“L’occhio che uccide”: tra voyeurismo e terrore

Alberto Tuzzi

IL CAPOLAVORO DEL REGISTA INGLESE  MICHAEL POWELL E’ DEL 1960

Mark (Carl Boehm) è un cineoperatore che arrotonda il bilancio scattando foto porno per un giornalaio di Londra. La sua ossessione per la paura e la morte è, forse, causata da una  traumatica esperienza infantile: il padre psichiatra (Michael Powell), lo usa come cavia per i suoi esperimenti sulle reazioni alla paura. Mark conosce Helen (Anna Massey), che ne è attratta, ma la madre cieca di Helen (Maxine Audley) intuisce la vera natura di Mark, innescando la catena di eventi che conducono al tragico finale.

Locandina del film

“L’occhio che uccide” (Peeping Tom, 1960), del regista inglese Michael Powell, è un saggio sulla visione e sul cinema come pulsione necrofila e bisogno morboso di contemplare, che lega Eros e Thanatos, orrore e pornografia e svela inquietudini, violenza e terrore nascosti nella quotidianità. È un film sull’ossessione della visione, come i due capolavori di Alfred  Hitchcock “Una finestra sul cortile” (Rear Window, 1954) e “Psycho” (Psycho, 1960), in cui lo spettatore osserva i protagonisti che, a loro volta, osservano scene terrificanti o spiano altre persone.
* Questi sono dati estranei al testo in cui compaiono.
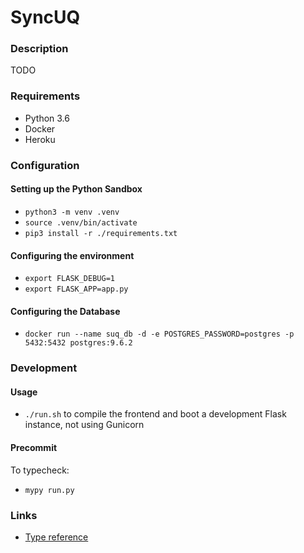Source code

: # SyncUQ

### Description

TODO

### Requirements

- Python 3.6
- Docker
- Heroku

### Configuration

#### Setting up the Python Sandbox

- `python3 -m venv .venv`
- `source .venv/bin/activate`
- `pip3 install -r ./requirements.txt`

#### Configuring the environment

- `export FLASK_DEBUG=1`
- `export FLASK_APP=app.py`

#### Configuring the Database

- `docker run --name suq_db -d -e POSTGRES_PASSWORD=postgres -p 5432:5432 postgres:9.6.2`

### Development

#### Usage

- `./run.sh` to compile the frontend and boot a development Flask instance, not using Gunicorn

#### Precommit

To typecheck:

- `mypy run.py`

### Links

- [Type reference](https://docs.python.org/3/library/typing.html)
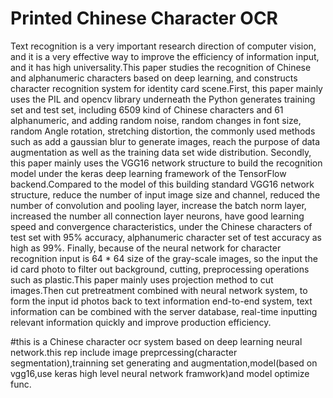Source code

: # Printed Chinese Character OCR 
Text recognition is a very important research direction of computer vision, and it is a very effective way to improve the efficiency of information input, and it has high universality.This paper studies the recognition of Chinese and alphanumeric characters based on deep learning, and constructs character recognition system for identity card scene.First, this paper mainly uses the PIL and opencv library underneath the Python generates training set and test set, including 6509 kind of Chinese characters and 61 alphanumeric, and adding random noise, random changes in font size, random Angle rotation, stretching distortion, the commonly used methods such as add a gaussian blur to generate images, reach the purpose of data augmentation as well as the training data set wide distribution.
Secondly, this paper mainly uses the VGG16 network structure to build the recognition model under the keras deep learning framework of the TensorFlow backend.Compared to the model of this building standard VGG16 network structure, reduce the number of input image size and channel, reduced the number of convolution and pooling layer, increase the batch norm layer, increased the number all connection layer neurons, have good learning speed and convergence characteristics, under the Chinese characters of test set with 95% accuracy, alphanumeric character set of test accuracy as high as 99%.
Finally, because of the neural network for character recognition input is 64 * 64 size of the gray-scale images, so the input the id card photo to filter out background, cutting, preprocessing operations such as plastic.This paper mainly uses projection method to cut images.Then cut pretreatment combined with neural network system, to form the input id photos back to text information end-to-end system, text information can be combined with the server database, real-time inputting relevant information quickly and improve production efficiency.

#this is a Chinese character ocr system based on deep learning neural network.this rep include image preprcessing(character segmentation),trainning set generating and augmentation,model(based on vgg16,use keras high level neural network framwork)and model optimize func.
Scritto da Leo Marks, il film di Powell, girato in tempi record e con basso budget, contiene molti riferimenti al mondo del cinema, lancia stoccate feroci al perbenismo inglese e ha molte citazioni personali: la giacca marroncina e il montgomery indossati dal protagonista sono per anni la divisa di Powell e il regista, non senza autoironia, appare nella parte del padre sadico, mentre il figlio Columba interpreta Mark bambino. Capolavoro del cinema visionario, realizzato, grazie anche alla fotografia di Otto Heller, con grande abilità tecnica e con notevole raffinatezza psicologica, è uno dei titoli più importanti del cinema britannico.

Clamorosamente sottovalutato alla sua uscita, è un punto di svolta per il thriller moderno e per il cinema dell’orrore e, nel tempo, è diventato uno dei film più imitati della storia del cinema. Maestro del melodramma e del technicolor, Michael Powell realizza sempre opere e storie bigger than life, che esaltano la visione, creando un cinema spettacolo all’ennesima potenza. Mix di teatro e letteratura, pittura e poesia, che vuole dare senso alla grandezza dello schermo e alla luce che vi è proiettata, al servizio di una realtà “altra”, che può esistere solo sulla pellicola. Powell nei suoi film reinventa il mondo, lo riscrive, ne esalta l’essenza. Grazie anche alla collaborazione di grandi direttori della fotografia, grandi scenografi e grandi attori, il cinema di Powell è un’arte a tutto tondo, che lascia una ricca eredità e una lezione indimenticabile, rilanciata non a caso alla fine degli Anni Settanta da grandi registi con cui collabora, come Martin Scorsese e Francis Ford Coppola.

Il protagonista Mark in una scena del film

Powell afferma dunque il diritto del cinema di essere anzitutto, e sino in fondo, Cinema.